The people of Lake Maracaibo are plagued by Huntington’s disease, a rare genetic disorder caused by a mutation in a gene located on the short arm of chromosome four. With a global prevalence of only 5 in every 100,000 people, Huntington’s qualifies as an orphan disease. First identified in 1872 by George Huntington, the disease was first noted for the involuntary, erratic motion of limbs exhibited by patients of the disease.

In the DNA of afflicted individuals, the so called huntingtin gene experiences a repetitive expansion of cytosine, adenine, and guanine nucleotides. This makes Huntington’s a member of a family of genetic maladies termed trinucleotide repeat disorders.  The CAG codon codes for the amino acid glutamine, and the presence of more than 36 repetitions of the codon in the gene results in the deformation of the huntingtin protein due to an overabundant polyglutamine domain. While the exact function of the huntingtin protein is not fully understood, the effects of the mutated protein are catastrophic. The over-elongated proteins accumulate in neurons and clump together, disrupting normal cellular processes and eventually leading to widespread cell death. Neuronal death is responsible for the degenerative neurological symptoms of the disease.
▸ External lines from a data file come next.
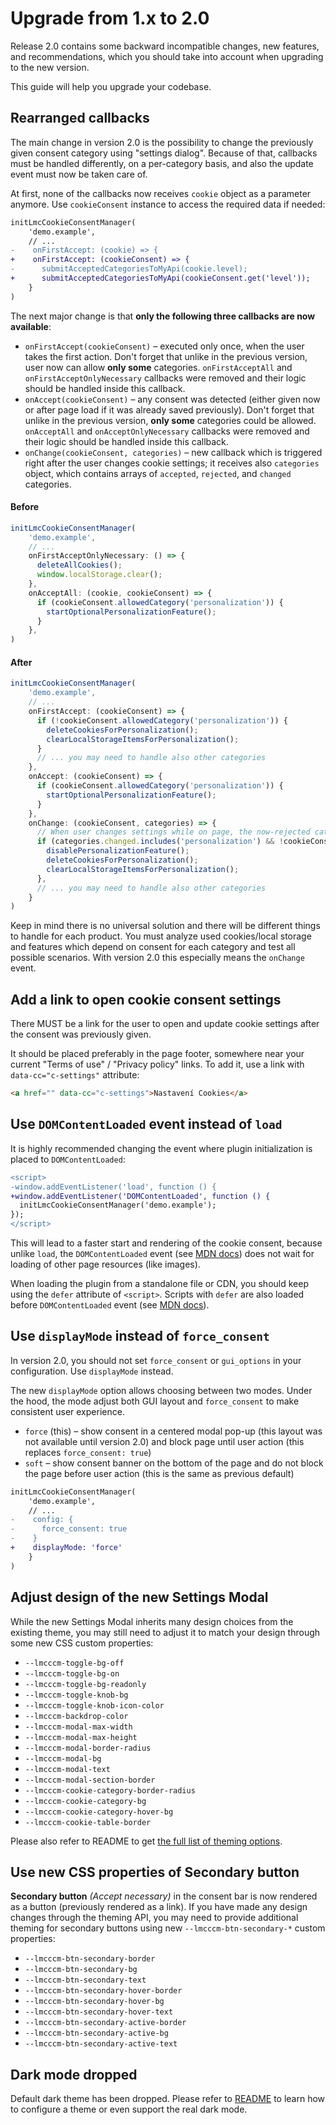 # Upgrade from 1.x to 2.0

Release 2.0 contains some backward incompatible changes, new features, and recommendations,
which you should take into account when upgrading to the new version.

This guide will help you upgrade your codebase.

## Rearranged callbacks

The main change in version 2.0 is the possibility to change the previously given consent category using "settings dialog".
Because of that, callbacks must be handled differently, on a per-category basis, and also the update event must now
be taken care of.

At first, none of the callbacks now receives `cookie` object as a parameter anymore. Use `cookieConsent` instance to
access the required data if needed:

```diff
initLmcCookieConsentManager(
    'demo.example',
    // ...
-    onFirstAccept: (cookie) => {
+    onFirstAccept: (cookieConsent) => {
-      submitAcceptedCategoriesToMyApi(cookie.level);
+      submitAcceptedCategoriesToMyApi(cookieConsent.get('level'));
    }
)
```

The next major change is that **only the following three callbacks are now available**:

- `onFirstAccept(cookieConsent)` – executed only once, when the user takes the first action. Don't forget that unlike in the previous version, user now can allow **only some** categories. `onFirstAcceptAll` and `onFirstAcceptOnlyNecessary` callbacks were removed and their logic should be handled inside this callback.
- `onAccept(cookieConsent)` – any consent was detected (either given now or after page load if it was already saved previously). Don't forget that unlike in the previous version, **only some** categories could be allowed. `onAcceptAll` and `onAcceptOnlyNecessary` callbacks were removed and their logic should be handled inside this callback.
- `onChange(cookieConsent, categories)` – new callback which is triggered right after the user changes cookie settings; it receives also `categories` object, which contains arrays of `accepted`, `rejected`, and `changed` categories.

#### Before

```js
initLmcCookieConsentManager(
    'demo.example',
    // ...
    onFirstAcceptOnlyNecessary: () => {
      deleteAllCookies();
      window.localStorage.clear();
    },
    onAcceptAll: (cookie, cookieConsent) => {
      if (cookieConsent.allowedCategory('personalization')) {
        startOptionalPersonalizationFeature();
      }
    },
)
```

#### After

```js
initLmcCookieConsentManager(
    'demo.example',
    // ...
    onFirstAccept: (cookieConsent) => {
      if (!cookieConsent.allowedCategory('personalization')) {
        deleteCookiesForPersonalization();
        clearLocalStorageItemsForPersonalization();
      }
      // ... you may need to handle also other categories
    },
    onAccept: (cookieConsent) => {
      if (cookieConsent.allowedCategory('personalization')) {
        startOptionalPersonalizationFeature();
      }
    },
    onChange: (cookieConsent, categories) => {
      // When user changes settings while on page, the now-rejected categories must be respected
      if (categories.changed.includes('personalization') && !cookieConsent.allowedCategory('personalization')) {
        disablePersonalizationFeature();
        deleteCookiesForPersonalization();
        clearLocalStorageItemsForPersonalization();
      },
      // ... you may need to handle also other categories
    }
)
```

Keep in mind there is no universal solution and there will be different things to handle for each product.
You must analyze used cookies/local storage and features which depend on consent for each category and test all
possible scenarios. With version 2.0 this especially means the `onChange` event.

## Add a link to open cookie consent settings

There MUST be a link for the user to open and update cookie settings after the consent was previously given.

It should be placed preferably in the page footer, somewhere near your current "Terms of use" / "Privacy policy" links.
To add it, use a link with `data-cc="c-settings"` attribute:

```html
<a href="" data-cc="c-settings">Nastavení Cookies</a>
```

## Use `DOMContentLoaded` event instead of `load`

It is highly recommended changing the event where plugin initialization is placed to `DOMContentLoaded`:

```diff
<script>
-window.addEventListener('load', function () {
+window.addEventListener('DOMContentLoaded', function () {
  initLmcCookieConsentManager('demo.example');
});
</script>
```

This will lead to a faster start and rendering of the cookie consent, because unlike `load`, the `DOMContentLoaded`
event (see [MDN docs](https://developer.mozilla.org/en-US/docs/Web/API/Document/DOMContentLoaded_event)) does not wait
for loading of other page resources (like images).

When loading the plugin from a standalone file or CDN, you should keep using the `defer` attribute of `<script>`.
Scripts with `defer` are also loaded before `DOMContentLoaded` event
(see [MDN docs](https://developer.mozilla.org/en-US/docs/Web/HTML/Element/script#attr-defer)).

## Use `displayMode` instead of `force_consent`

In version 2.0, you should not set `force_consent` or `gui_options` in your configuration. Use `displayMode` instead.

The new `displayMode` option allows choosing between two modes. Under the hood, the mode adjust both GUI layout
and `force_consent` to make consistent user experience.

- `force` (this) – show consent in a centered modal pop-up (this layout was not available until version 2.0) and block page until user action (this replaces `force_consent: true`)
- `soft` – show consent banner on the bottom of the page and do not block the page before user action (this is the same as previous default)

```diff
initLmcCookieConsentManager(
    'demo.example',
    // ...
-    config: {
-      force_consent: true
-    }
+    displayMode: 'force'
    }
)
```

## Adjust design of the new Settings Modal

While the new Settings Modal inherits many design choices from the existing theme, you may still need to adjust it
to match your design through some new CSS custom properties:

- `--lmcccm-toggle-bg-off`
- `--lmcccm-toggle-bg-on`
- `--lmcccm-toggle-bg-readonly`
- `--lmcccm-toggle-knob-bg`
- `--lmcccm-toggle-knob-icon-color`
- `--lmcccm-backdrop-color`
- `--lmcccm-modal-max-width`
- `--lmcccm-modal-max-height`
- `--lmcccm-modal-border-radius`
- `--lmcccm-modal-bg`
- `--lmcccm-modal-text`
- `--lmcccm-modal-section-border`
- `--lmcccm-cookie-category-border-radius`
- `--lmcccm-cookie-category-bg`
- `--lmcccm-cookie-category-hover-bg`
- `--lmcccm-cookie-table-border`

Please also refer to README to get
[the full list of theming options](https://github.com/lmc-eu/cookie-consent-manager#without-spirit-design-system).

## Use new CSS properties of Secondary button

**Secondary button** _(Accept necessary)_ in the consent bar is now rendered as a button (previously rendered as a link).
If you have made any design changes through the theming API, you may need to provide additional theming
for secondary buttons using new `--lmcccm-btn-secondary-*` custom properties:

- `--lmcccm-btn-secondary-border`
- `--lmcccm-btn-secondary-bg`
- `--lmcccm-btn-secondary-text`
- `--lmcccm-btn-secondary-hover-border`
- `--lmcccm-btn-secondary-hover-bg`
- `--lmcccm-btn-secondary-hover-text`
- `--lmcccm-btn-secondary-active-border`
- `--lmcccm-btn-secondary-active-bg`
- `--lmcccm-btn-secondary-active-text`

## Dark mode dropped

Default dark theme has been dropped. Please refer to [README](https://github.com/lmc-eu/cookie-consent-manager)
to learn how to configure a theme or even support the real dark mode.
Huntington’s follows a dominant mode of inheritance, meaning that only one mutated huntingtin allele is required for an individual to become symptomatic. A parent carrier of the gene has a 50% chance of passing it on to their child. Tragically, the onset of Huntington’s in most patients does not occur until middle age, often after an individual has had children. It is this aspect of the disease that makes Lake Maracaibo such a unique case.

In the town of Barranquitas, on the shores of the lake, researchers discovered adolescents and children as young as nine years old among those suffering from Hungtington’s. It was the DNA of these patients that helped scientists in the 1980s isolate the huntingtin gene based on the hundreds of CAG repetitions it contained. It was thus found that the more CAG repeats a patient had, the earlier he or she would become symptomatic. Although this proved to be momentous in understanding the pathology of Huntington’s, the disease remains an enigma. No cure currently exists, nor does any effective symptomatic treatment. Future methods of genomic and proteomic manipulation may hold the key to finally beating this horrifying disease, and it is in these yet undiscovered methods that the hope of Huntington’s patients lie.